● DATA EXTRACTS

-=-=-

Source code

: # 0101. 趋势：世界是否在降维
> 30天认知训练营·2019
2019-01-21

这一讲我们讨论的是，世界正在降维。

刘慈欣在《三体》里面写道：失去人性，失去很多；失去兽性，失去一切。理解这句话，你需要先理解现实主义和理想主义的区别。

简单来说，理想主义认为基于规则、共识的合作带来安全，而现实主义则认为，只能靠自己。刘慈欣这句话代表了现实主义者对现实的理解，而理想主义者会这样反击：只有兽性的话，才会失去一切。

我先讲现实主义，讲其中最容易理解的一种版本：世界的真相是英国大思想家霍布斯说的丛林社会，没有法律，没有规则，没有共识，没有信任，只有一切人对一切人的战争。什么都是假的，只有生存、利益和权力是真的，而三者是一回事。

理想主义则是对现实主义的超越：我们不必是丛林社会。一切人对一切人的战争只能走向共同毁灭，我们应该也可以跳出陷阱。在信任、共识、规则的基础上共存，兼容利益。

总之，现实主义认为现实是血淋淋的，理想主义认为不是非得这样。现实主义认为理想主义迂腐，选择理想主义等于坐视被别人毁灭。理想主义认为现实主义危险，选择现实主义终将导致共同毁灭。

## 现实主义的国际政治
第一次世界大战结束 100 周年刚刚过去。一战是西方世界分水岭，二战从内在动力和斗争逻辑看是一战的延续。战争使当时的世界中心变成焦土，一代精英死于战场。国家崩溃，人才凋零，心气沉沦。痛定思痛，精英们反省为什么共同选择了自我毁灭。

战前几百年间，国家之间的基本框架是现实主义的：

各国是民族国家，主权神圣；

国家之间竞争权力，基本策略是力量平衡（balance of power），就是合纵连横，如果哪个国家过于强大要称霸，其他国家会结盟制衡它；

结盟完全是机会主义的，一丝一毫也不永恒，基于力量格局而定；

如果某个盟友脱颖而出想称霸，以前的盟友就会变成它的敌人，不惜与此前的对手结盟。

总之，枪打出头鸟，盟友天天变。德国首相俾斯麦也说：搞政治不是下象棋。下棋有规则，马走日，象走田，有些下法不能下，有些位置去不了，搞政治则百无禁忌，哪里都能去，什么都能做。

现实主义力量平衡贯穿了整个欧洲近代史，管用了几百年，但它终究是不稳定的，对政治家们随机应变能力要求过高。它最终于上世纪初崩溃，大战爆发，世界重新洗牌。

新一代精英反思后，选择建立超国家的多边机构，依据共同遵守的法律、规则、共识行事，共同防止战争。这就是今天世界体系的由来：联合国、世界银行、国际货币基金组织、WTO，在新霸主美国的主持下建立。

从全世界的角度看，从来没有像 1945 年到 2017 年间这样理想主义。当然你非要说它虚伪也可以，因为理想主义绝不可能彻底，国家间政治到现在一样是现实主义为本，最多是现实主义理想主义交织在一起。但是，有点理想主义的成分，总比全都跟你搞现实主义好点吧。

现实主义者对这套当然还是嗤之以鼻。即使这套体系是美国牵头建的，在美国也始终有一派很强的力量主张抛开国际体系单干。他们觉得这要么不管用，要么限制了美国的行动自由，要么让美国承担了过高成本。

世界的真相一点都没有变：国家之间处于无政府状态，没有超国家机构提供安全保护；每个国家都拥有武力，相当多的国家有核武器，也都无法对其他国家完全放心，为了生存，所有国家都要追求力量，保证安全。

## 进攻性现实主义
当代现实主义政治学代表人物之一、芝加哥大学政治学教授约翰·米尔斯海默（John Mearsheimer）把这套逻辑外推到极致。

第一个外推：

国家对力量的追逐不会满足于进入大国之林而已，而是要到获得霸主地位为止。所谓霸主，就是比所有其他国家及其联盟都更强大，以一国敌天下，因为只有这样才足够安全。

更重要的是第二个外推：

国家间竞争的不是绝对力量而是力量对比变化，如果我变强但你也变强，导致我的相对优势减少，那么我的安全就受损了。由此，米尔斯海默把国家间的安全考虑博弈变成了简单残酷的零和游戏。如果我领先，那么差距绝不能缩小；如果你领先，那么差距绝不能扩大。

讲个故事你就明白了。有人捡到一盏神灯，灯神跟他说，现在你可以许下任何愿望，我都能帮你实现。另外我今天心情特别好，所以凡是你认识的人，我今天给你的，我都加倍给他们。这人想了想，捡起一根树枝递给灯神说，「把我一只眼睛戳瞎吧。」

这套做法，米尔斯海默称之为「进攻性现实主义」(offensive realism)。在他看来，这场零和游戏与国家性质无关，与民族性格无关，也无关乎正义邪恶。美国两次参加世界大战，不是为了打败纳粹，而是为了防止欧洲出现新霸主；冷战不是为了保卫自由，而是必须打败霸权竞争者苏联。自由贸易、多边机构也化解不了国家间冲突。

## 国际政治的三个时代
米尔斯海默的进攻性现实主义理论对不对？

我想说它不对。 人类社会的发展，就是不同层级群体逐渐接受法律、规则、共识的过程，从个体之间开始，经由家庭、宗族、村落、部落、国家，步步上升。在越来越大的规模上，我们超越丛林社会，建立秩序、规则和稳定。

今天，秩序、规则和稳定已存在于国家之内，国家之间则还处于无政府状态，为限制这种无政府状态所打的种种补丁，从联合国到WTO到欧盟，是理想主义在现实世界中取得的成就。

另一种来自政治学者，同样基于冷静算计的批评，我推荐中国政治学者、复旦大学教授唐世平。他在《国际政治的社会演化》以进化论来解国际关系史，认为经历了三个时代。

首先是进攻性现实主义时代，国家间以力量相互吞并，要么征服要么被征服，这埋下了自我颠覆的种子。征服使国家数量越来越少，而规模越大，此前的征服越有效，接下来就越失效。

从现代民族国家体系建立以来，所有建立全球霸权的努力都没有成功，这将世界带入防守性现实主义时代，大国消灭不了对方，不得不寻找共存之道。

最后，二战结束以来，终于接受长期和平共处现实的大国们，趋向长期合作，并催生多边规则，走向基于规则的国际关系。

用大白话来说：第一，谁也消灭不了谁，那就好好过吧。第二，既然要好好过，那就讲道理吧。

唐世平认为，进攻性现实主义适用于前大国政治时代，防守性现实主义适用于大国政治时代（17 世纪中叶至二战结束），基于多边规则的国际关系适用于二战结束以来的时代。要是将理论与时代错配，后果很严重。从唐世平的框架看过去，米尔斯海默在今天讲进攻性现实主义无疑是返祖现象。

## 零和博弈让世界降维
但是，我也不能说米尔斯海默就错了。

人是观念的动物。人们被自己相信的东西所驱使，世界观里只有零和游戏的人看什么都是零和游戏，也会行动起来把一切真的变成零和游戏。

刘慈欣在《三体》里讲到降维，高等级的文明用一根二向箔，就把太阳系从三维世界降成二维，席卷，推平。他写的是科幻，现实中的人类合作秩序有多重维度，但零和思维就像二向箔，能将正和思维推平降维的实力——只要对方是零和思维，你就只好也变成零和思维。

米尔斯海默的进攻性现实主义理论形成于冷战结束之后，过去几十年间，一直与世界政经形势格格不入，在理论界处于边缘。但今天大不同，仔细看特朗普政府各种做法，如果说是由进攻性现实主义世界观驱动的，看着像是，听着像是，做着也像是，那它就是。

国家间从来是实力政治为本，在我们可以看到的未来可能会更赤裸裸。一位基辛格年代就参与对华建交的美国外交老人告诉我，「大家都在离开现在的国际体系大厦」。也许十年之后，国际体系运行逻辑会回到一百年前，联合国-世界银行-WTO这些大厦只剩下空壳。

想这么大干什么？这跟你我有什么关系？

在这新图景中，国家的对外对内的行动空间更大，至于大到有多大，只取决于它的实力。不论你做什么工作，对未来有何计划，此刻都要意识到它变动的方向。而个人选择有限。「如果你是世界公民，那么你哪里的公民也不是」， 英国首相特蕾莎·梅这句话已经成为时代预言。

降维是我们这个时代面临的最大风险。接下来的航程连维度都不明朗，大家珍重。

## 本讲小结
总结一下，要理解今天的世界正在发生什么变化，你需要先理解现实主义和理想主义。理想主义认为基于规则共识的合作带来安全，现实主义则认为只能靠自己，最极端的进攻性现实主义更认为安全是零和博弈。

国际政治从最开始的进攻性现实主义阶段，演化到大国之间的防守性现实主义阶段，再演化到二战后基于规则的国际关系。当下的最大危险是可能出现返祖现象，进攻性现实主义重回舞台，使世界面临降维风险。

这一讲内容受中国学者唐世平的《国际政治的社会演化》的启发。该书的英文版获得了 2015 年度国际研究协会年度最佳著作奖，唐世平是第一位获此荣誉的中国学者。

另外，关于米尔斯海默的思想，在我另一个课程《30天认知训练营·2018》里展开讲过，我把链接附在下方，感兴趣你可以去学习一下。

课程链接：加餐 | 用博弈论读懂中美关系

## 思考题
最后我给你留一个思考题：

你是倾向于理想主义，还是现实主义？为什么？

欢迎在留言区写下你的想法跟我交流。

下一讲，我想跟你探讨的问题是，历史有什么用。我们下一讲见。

-=-=-

● WORK TASK
Return exactly the lines above from the line that has "这一讲我们讨论的是，世界正在降维。" through the line that has "我先讲现实主义，讲其中最容易", inclusive, and nothing else.

● EXERCISE RESPONSE
这一讲我们讨论的是，世界正在降维。

刘慈欣在《三体》里面写道：失去人性，失去很多；失去兽性，失去一切。理解这句话，你需要先理解现实主义和理想主义的区别。

简单来说，理想主义认为基于规则、共识的合作带来安全，而现实主义则认为，只能靠自己。刘慈欣这句话代表了现实主义者对现实的理解，而理想主义者会这样反击：只有兽性的话，才会失去一切。

我先讲现实主义，讲其中最容易理解的一种版本：世界的真相是英国大思想家霍布斯说的丛林社会，没有法律，没有规则，没有共识，没有信任，只有一切人对一切人的战争。什么都是假的，只有生存、利益和权力是真的，而三者是一回事。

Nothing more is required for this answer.